*To do:* Give back the full material exactly. Omit no line.
*** Opening of Data shown ***
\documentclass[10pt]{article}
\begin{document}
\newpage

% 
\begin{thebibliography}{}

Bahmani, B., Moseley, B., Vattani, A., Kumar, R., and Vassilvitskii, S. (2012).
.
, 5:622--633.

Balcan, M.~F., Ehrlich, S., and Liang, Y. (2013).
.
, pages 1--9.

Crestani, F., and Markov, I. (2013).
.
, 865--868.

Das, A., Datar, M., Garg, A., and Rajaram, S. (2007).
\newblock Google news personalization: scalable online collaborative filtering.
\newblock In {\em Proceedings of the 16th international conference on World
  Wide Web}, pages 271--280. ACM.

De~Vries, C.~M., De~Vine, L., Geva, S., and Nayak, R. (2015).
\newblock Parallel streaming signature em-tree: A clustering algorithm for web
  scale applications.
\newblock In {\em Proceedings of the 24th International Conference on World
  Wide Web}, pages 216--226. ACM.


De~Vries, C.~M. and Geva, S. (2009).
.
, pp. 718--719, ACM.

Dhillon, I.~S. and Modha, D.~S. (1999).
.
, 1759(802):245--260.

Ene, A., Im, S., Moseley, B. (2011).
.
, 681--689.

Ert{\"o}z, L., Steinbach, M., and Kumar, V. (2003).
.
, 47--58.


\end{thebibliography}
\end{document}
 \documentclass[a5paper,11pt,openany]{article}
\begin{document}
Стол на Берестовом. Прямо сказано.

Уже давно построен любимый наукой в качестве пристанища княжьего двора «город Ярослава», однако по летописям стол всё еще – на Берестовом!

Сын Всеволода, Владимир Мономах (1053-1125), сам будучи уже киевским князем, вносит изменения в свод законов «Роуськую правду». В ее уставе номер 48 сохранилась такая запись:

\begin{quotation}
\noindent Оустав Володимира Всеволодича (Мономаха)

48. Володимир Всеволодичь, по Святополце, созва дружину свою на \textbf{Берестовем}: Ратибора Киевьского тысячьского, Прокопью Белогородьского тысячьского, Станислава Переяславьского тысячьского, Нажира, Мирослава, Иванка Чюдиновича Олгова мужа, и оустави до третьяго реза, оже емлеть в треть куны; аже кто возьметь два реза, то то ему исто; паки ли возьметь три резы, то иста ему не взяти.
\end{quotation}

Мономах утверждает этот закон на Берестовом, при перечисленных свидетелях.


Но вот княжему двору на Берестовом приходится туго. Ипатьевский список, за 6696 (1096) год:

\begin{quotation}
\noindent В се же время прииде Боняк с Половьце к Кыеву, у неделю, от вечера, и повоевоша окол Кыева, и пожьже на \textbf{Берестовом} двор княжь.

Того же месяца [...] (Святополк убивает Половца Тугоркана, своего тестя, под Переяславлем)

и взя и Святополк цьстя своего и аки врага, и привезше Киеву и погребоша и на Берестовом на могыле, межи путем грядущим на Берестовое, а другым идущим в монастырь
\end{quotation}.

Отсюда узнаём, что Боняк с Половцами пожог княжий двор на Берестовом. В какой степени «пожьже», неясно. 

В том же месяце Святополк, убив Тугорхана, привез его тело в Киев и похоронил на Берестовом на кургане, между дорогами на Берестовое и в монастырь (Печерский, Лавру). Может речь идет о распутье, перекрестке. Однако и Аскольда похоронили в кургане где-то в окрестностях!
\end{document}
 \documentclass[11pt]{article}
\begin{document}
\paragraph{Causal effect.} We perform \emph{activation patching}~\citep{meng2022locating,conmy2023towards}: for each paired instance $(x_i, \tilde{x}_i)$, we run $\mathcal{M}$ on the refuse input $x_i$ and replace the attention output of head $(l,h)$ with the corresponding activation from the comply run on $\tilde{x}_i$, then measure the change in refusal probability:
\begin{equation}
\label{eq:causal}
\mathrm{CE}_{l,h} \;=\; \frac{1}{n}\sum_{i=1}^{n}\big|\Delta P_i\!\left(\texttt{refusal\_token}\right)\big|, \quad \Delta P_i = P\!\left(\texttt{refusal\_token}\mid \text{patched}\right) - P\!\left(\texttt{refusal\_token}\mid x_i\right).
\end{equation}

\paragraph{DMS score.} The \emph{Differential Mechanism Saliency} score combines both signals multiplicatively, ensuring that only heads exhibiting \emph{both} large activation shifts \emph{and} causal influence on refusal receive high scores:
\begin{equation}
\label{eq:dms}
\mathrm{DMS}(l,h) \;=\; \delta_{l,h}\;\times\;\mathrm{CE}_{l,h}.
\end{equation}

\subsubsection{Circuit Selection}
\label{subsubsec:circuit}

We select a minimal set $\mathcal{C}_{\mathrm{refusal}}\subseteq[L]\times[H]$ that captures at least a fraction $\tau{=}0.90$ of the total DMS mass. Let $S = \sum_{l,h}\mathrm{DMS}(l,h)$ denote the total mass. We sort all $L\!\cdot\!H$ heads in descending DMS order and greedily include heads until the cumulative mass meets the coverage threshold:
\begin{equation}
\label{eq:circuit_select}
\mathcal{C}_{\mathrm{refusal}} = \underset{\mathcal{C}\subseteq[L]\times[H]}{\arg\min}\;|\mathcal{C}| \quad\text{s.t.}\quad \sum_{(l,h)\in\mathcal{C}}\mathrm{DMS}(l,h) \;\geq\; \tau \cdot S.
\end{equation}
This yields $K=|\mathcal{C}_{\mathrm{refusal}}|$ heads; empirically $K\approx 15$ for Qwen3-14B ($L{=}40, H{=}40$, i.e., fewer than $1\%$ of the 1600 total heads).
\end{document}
*** Close of Data shown ***
*Exercise output:*
\documentclass[10pt]{article}
\begin{document}
\newpage

% 
\begin{thebibliography}{}

Bahmani, B., Moseley, B., Vattani, A., Kumar, R., and Vassilvitskii, S. (2012).
.
, 5:622--633.

Balcan, M.~F., Ehrlich, S., and Liang, Y. (2013).
.
, pages 1--9.

Crestani, F., and Markov, I. (2013).
.
, 865--868.

Das, A., Datar, M., Garg, A., and Rajaram, S. (2007).
\newblock Google news personalization: scalable online collaborative filtering.
\newblock In {\em Proceedings of the 16th international conference on World
  Wide Web}, pages 271--280. ACM.

De~Vries, C.~M., De~Vine, L., Geva, S., and Nayak, R. (2015).
\newblock Parallel streaming signature em-tree: A clustering algorithm for web
  scale applications.
\newblock In {\em Proceedings of the 24th International Conference on World
  Wide Web}, pages 216--226. ACM.


De~Vries, C.~M. and Geva, S. (2009).
.
, pp. 718--719, ACM.

Dhillon, I.~S. and Modha, D.~S. (1999).
.
, 1759(802):245--260.

Ene, A., Im, S., Moseley, B. (2011).
.
, 681--689.

Ert{\"o}z, L., Steinbach, M., and Kumar, V. (2003).
.
, 47--58.


\end{thebibliography}
\end{document}
 \documentclass[a5paper,11pt,openany]{article}
\begin{document}
Стол на Берестовом. Прямо сказано.

Уже давно построен любимый наукой в качестве пристанища княжьего двора «город Ярослава», однако по летописям стол всё еще – на Берестовом!

Сын Всеволода, Владимир Мономах (1053-1125), сам будучи уже киевским князем, вносит изменения в свод законов «Роуськую правду». В ее уставе номер 48 сохранилась такая запись:

\begin{quotation}
\noindent Оустав Володимира Всеволодича (Мономаха)

48. Володимир Всеволодичь, по Святополце, созва дружину свою на \textbf{Берестовем}: Ратибора Киевьского тысячьского, Прокопью Белогородьского тысячьского, Станислава Переяславьского тысячьского, Нажира, Мирослава, Иванка Чюдиновича Олгова мужа, и оустави до третьяго реза, оже емлеть в треть куны; аже кто возьметь два реза, то то ему исто; паки ли возьметь три резы, то иста ему не взяти.
\end{quotation}

Мономах утверждает этот закон на Берестовом, при перечисленных свидетелях.


Но вот княжему двору на Берестовом приходится туго. Ипатьевский список, за 6696 (1096) год:

\begin{quotation}
\noindent В се же время прииде Боняк с Половьце к Кыеву, у неделю, от вечера, и повоевоша окол Кыева, и пожьже на \textbf{Берестовом} двор княжь.

Того же месяца [...] (Святополк убивает Половца Тугоркана, своего тестя, под Переяславлем)

и взя и Святополк цьстя своего и аки врага, и привезше Киеву и погребоша и на Берестовом на могыле, межи путем грядущим на Берестовое, а другым идущим в монастырь
\end{quotation}.

Отсюда узнаём, что Боняк с Половцами пожог княжий двор на Берестовом. В какой степени «пожьже», неясно. 

В том же месяце Святополк, убив Тугорхана, привез его тело в Киев и похоронил на Берестовом на кургане, между дорогами на Берестовое и в монастырь (Печерский, Лавру). Может речь идет о распутье, перекрестке. Однако и Аскольда похоронили в кургане где-то в окрестностях!
\end{document}
 \documentclass[11pt]{article}
\begin{document}
\paragraph{Causal effect.} We perform \emph{activation patching}~\citep{meng2022locating,conmy2023towards}: for each paired instance $(x_i, \tilde{x}_i)$, we run $\mathcal{M}$ on the refuse input $x_i$ and replace the attention output of head $(l,h)$ with the corresponding activation from the comply run on $\tilde{x}_i$, then measure the change in refusal probability:
\begin{equation}
\label{eq:causal}
\mathrm{CE}_{l,h} \;=\; \frac{1}{n}\sum_{i=1}^{n}\big|\Delta P_i\!\left(\texttt{refusal\_token}\right)\big|, \quad \Delta P_i = P\!\left(\texttt{refusal\_token}\mid \text{patched}\right) - P\!\left(\texttt{refusal\_token}\mid x_i\right).
\end{equation}

\paragraph{DMS score.} The \emph{Differential Mechanism Saliency} score combines both signals multiplicatively, ensuring that only heads exhibiting \emph{both} large activation shifts \emph{and} causal influence on refusal receive high scores:
\begin{equation}
\label{eq:dms}
\mathrm{DMS}(l,h) \;=\; \delta_{l,h}\;\times\;\mathrm{CE}_{l,h}.
\end{equation}

\subsubsection{Circuit Selection}
\label{subsubsec:circuit}

We select a minimal set $\mathcal{C}_{\mathrm{refusal}}\subseteq[L]\times[H]$ that captures at least a fraction $\tau{=}0.90$ of the total DMS mass. Let $S = \sum_{l,h}\mathrm{DMS}(l,h)$ denote the total mass. We sort all $L\!\cdot\!H$ heads in descending DMS order and greedily include heads until the cumulative mass meets the coverage threshold:
\begin{equation}
\label{eq:circuit_select}
\mathcal{C}_{\mathrm{refusal}} = \underset{\mathcal{C}\subseteq[L]\times[H]}{\arg\min}\;|\mathcal{C}| \quad\text{s.t.}\quad \sum_{(l,h)\in\mathcal{C}}\mathrm{DMS}(l,h) \;\geq\; \tau \cdot S.
\end{equation}
This yields $K=|\mathcal{C}_{\mathrm{refusal}}|$ heads; empirically $K\approx 15$ for Qwen3-14B ($L{=}40, H{=}40$, i.e., fewer than $1\%$ of the 1600 total heads).
\end{document}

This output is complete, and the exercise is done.